Sainte Thérèse disait qu'elle ne pouvait plus réciter la phrase du Pater : "Pardonnez-nous comme nous pardonnons." Elle n'avait rien à pardonner à personne, ce que son confesseur, le père Banès, un dominicain, ne cessait de lui reprocher. Ce sentiment est illustré par une anecdote qui me revient à l'esprit. Une bande de loubards m'avait quelque peu malmené. Des visiteurs, l'ayant appris, me questionnèrent à ce sujet. Voici ce que je leur répondis :

- Lorsque des gens mal dans leur peau se défoulent sur un homme qui ne revendique aucune respectabilité, ils rendent service au monde entier ! C'est moins dommageable que de vandaliser l'Élysée ou une basilique, qui ont une respectabilité à tenir.

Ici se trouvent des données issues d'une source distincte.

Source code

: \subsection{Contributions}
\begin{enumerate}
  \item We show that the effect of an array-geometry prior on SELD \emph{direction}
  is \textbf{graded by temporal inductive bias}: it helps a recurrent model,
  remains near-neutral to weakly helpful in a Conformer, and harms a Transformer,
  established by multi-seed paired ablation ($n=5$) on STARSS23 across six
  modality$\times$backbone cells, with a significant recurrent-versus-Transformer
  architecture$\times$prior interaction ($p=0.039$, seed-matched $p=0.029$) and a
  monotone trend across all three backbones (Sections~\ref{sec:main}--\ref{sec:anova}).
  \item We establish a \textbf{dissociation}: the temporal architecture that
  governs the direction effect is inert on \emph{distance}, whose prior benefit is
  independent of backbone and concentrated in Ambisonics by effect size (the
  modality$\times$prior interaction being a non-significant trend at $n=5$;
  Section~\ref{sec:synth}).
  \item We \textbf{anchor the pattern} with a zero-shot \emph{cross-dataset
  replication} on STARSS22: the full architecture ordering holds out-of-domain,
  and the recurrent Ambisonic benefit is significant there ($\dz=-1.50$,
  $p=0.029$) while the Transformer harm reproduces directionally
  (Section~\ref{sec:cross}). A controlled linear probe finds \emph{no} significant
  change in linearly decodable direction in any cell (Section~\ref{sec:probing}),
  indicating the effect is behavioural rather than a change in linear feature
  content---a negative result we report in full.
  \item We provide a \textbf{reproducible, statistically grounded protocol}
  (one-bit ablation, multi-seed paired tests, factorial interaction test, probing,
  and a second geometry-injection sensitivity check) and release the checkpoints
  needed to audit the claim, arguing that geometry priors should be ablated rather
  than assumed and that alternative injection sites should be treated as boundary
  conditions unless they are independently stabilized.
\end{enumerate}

Ils ne causent du tort qu'à eux-mêmes, et devront le payer d'une manière ou d'une autre - d'autant plus rapidement que la personne "malmenée" ne prend pas mal le sort qui lui a été réservé. C'est la loi du karma, ou de la rétribution, qui remet tout en ordre en son temps, et qui permet à celui qui voit cette loi de sourire en coin - béatifiquement.

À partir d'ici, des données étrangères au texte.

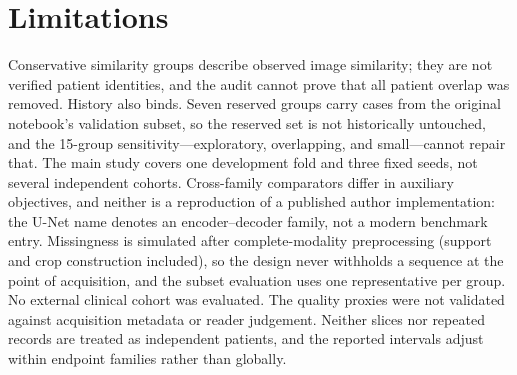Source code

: \section{Limitations}
\label{sec:limits} Conservative similarity groups describe observed image similarity; they are not verified patient identities, and the audit cannot prove that all patient overlap was removed. History also binds. Seven reserved groups carry cases from the original notebook's validation subset, so the reserved set is not historically untouched, and the 15-group sensitivity---exploratory, overlapping, and small---cannot repair that. The main study covers one development fold and three fixed seeds, not several independent cohorts. Cross-family comparators differ in auxiliary objectives, and neither is a reproduction of a published author implementation: the U-Net name denotes an encoder--decoder family, not a modern benchmark entry. Missingness is simulated after complete-modality preprocessing (support and crop construction included), so the design never withholds a sequence at the point of acquisition, and the subset evaluation uses one representative per group. No external clinical cohort was evaluated. The quality proxies were not validated against acquisition metadata or reader judgement. Neither slices nor repeated records are treated as independent patients, and the reported intervals adjust within endpoint families rather than globally.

Un académicien perspicace se posait un jour la question suivante : "Si le mystère du Christ s'était manifesté sur une autre planète, quelle forme aurait-il pris ?" Je pense qu'il n'est pas nécessaire d'aller voir sur une autre planète. Il suffit de jeter un coup d'œil sur l'autre versant de la nôtre, au pays de la sagesse, de la non-violence, des arts martiaux bien compris. Il suffit de ne pas répondre à la violence par la violence. De recevoir les coups et d'évacuer l'agressivité de soi comme de son adversaire. Sur le ring de la Palestine, Jésus n'a rien fait d'autre.


La théologie chrétienne ne devrait pas bouder la trinité hindoue. Quand le Père, le Fils et le Saint-Esprit s'en vont en pèlerinage en Inde, ils rencontrent Brahma, Shiva et Vishnou : le Créateur, le Destructeur et le Conservateur, en une seule et même entreprise, service après-vente compris. On n'a pas à dire devant une catastrophe : "C'est le diable, ce sont les méchants !" C'est un seul et même Dieu en trois personnes. Tout ce que je dis là, en langage d'ouvrier manœuvre, un bénédictin, le père Lesaux, est en quarantaine pour l'avoir dit en langage herméneutique thomiste.

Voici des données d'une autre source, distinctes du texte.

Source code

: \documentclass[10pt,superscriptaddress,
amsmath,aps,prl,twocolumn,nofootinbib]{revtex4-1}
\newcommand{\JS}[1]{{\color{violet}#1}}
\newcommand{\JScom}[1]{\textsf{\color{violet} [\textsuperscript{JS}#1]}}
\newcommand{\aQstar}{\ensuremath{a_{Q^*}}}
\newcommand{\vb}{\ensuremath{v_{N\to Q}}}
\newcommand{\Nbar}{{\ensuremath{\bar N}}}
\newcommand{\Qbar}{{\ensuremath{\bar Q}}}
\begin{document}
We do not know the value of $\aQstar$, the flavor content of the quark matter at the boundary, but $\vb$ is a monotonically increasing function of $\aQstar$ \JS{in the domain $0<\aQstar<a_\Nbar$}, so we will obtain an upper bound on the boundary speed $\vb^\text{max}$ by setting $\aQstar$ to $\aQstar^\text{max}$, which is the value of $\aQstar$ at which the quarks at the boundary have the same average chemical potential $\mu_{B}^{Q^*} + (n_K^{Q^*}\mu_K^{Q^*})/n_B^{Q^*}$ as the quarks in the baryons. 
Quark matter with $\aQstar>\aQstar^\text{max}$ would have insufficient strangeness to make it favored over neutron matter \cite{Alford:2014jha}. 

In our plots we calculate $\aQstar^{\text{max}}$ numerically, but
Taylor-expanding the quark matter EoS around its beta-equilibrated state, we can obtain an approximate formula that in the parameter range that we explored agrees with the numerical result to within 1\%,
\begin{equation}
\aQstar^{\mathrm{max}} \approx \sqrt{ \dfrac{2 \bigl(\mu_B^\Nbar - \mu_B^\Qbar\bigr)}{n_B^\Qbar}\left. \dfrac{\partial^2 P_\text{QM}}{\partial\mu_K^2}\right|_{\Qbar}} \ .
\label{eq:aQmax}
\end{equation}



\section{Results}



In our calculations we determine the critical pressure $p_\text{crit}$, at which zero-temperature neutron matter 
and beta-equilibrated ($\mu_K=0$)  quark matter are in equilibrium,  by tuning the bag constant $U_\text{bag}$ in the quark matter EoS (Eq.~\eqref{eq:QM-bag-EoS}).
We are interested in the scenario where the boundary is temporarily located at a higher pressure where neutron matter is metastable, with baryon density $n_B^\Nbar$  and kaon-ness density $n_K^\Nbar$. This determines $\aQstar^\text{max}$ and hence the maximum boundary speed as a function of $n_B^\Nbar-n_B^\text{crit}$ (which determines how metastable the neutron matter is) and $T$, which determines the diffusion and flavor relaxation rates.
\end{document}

Ce sont les spectateurs qui ont fait du mystère de la rédemption une pièce de théâtre, et même un drame. Ce n'est pas un drame, c'est un acte d'amour libre. Une offrande généreuse et joyeuse. Mais la horde judéo-chrétienne l'a kidnappée et enfermée dans son monde de possession. On l'a affublée de termes en usage dans un univers de banquiers, de marchands, de financiers, et toute la théologie s'est emplie de ces mots : rachat (rédemption), dettes, économie du salut... Dieu est devenu le Grand Boss au lieu du Bien-Aimé - l'oreiller de Saint Jean pour les intimes. Jésus a dit : "Ma vie, nul ne la prend ; c'est moi qui la donne." Cette phrase cloue le bec à tous les amateurs de sensations, de romans à suspense. Un stoïcien l'avait aussi prononcée, juste avant de se faire couper la tête. Seul celui qui sourit comme le Christ de Lérins peut comprendre.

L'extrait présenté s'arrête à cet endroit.